What is the safe failure fraction (IEC 61508)?

The safe failure fraction (SFF) is an important concept in the field of functional safety, specifically defined by the International Electrotechnical Commission (IEC) standard 61508. This article aims to provide a thorough understanding of what SFF is all about.

SFF Calculation

In IEC 61508, the safe failure fraction is calculated as the ratio of the number of safe failures to the sum of safe failures and dangerous failures in a given system. It represents the number of failures that do not lead to a hazardous condition, compared to the total number of failures.

To calculate the SFF, the first step is to identify all potential failure modes within the system. This can be done through hazard analysis, fault tree analysis, or other risk assessment techniques. Each identified failure mode is then classified as either a safe failure or a dangerous failure based on its impact on overall system safety.

Once the safe and dangerous failure modes are determined, the next step is to quantify the occurrence of these failure modes.

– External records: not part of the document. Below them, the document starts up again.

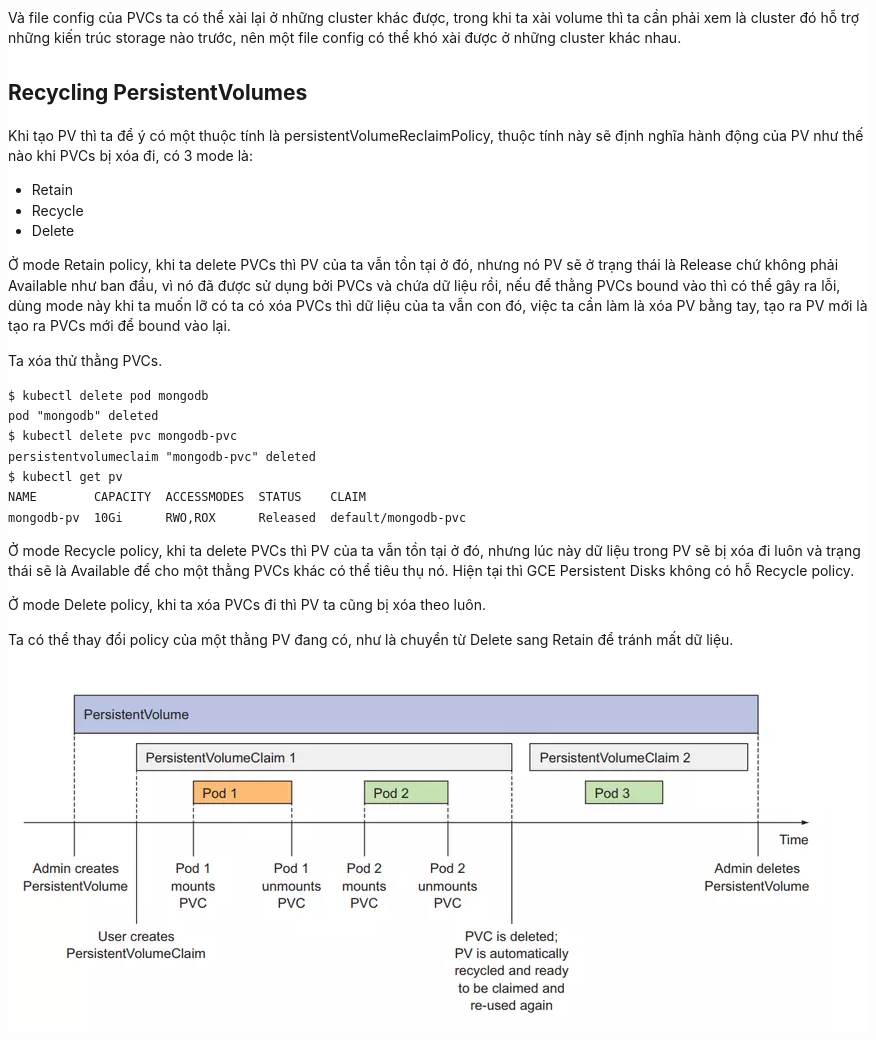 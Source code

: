 Và file config của PVCs ta có thể xài lại ở những cluster khác được, trong khi ta xài volume thì ta cần phải xem là cluster đó hỗ trợ những kiến trúc storage nào trước, nên một file config có thể khó xài được ở những cluster khác nhau.

## Recycling PersistentVolumes
Khi tạo PV thì ta để ý có một thuộc tính là persistentVolumeReclaimPolicy, thuộc tính này sẽ định nghĩa hành động của PV như thế nào khi PVCs bị xóa đi, có 3 mode là:
+ Retain
+ Recycle
+ Delete

Ở mode Retain policy, khi ta delete PVCs thì PV của ta vẫn tồn tại ở đó, nhưng nó PV sẽ ở trạng thái là Release chứ không phải Available như ban đầu, vì nó đã được sử dụng bởi PVCs và chứa dữ liệu rồi, nếu để thằng PVCs bound vào thì có thể gây ra lỗi, dùng mode này khi ta muốn lỡ có ta có xóa PVCs thì dữ liệu của ta vẫn con đó, việc ta cần làm là xóa PV bằng tay, tạo ra PV mới là tạo ra PVCs mới để bound vào lại.

Ta xóa thử thằng PVCs.

```
$ kubectl delete pod mongodb
pod "mongodb" deleted
$ kubectl delete pvc mongodb-pvc
persistentvolumeclaim "mongodb-pvc" deleted
$ kubectl get pv
NAME        CAPACITY  ACCESSMODES  STATUS    CLAIM              
mongodb-pv  10Gi      RWO,ROX      Released  default/mongodb-pvc
```

Ở mode Recycle policy, khi ta delete PVCs thì PV của ta vẫn tồn tại ở đó, nhưng lúc này dữ liệu trong PV sẽ bị xóa đi luôn và trạng thái sẽ là Available để cho một thằng PVCs khác có thể tiêu thụ nó. Hiện tại thì GCE Persistent Disks không có hỗ Recycle policy.

Ở mode Delete policy, khi ta xóa PVCs đi thì PV ta cũng bị xóa theo luôn.

Ta có thể thay đổi policy của một thằng PV đang có, như là chuyển từ Delete sang Retain để tránh mất dữ liệu.

![image.png](./images/7d1608e7-4bcb-4e46-bba7-f2d312518ab5.png)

This is typically done using statistical data, expert judgment, or historical records. By assigning probabilities or rates to each failure mode, it becomes possible to calculate the SFF for the system.

Importance of SFF

The safe failure fraction plays a crucial role in determining the overall reliability and safety integrity level (SIL) of a system, especially in industries where even minor failures can have catastrophic consequences. It helps engineers and designers assess the effectiveness of safety measures implemented in the system.

A high SFF indicates that the system has a lower probability of dangerous failures, making it more reliable and safer. On the other hand, a low SFF suggests a higher likelihood of dangerous failures, requiring additional safety precautions or design modifications to improve system performance.

Application of SFF

The concept of safe failure fraction is commonly applied in various industries, including but not limited to automotive, aerospace, energy, and healthcare. It is particularly relevant in the development of safety-critical systems such as airbag deployment systems, nuclear power plants, and medical devices.

By using the SFF as a quantitative measure of safety, engineers can compare different design options, select appropriate components, and assess the overall reliability of a system. This helps them ensure that the systems they develop adhere to the necessary safety standards and regulations, reducing the risk of accidents, injuries, and financial losses.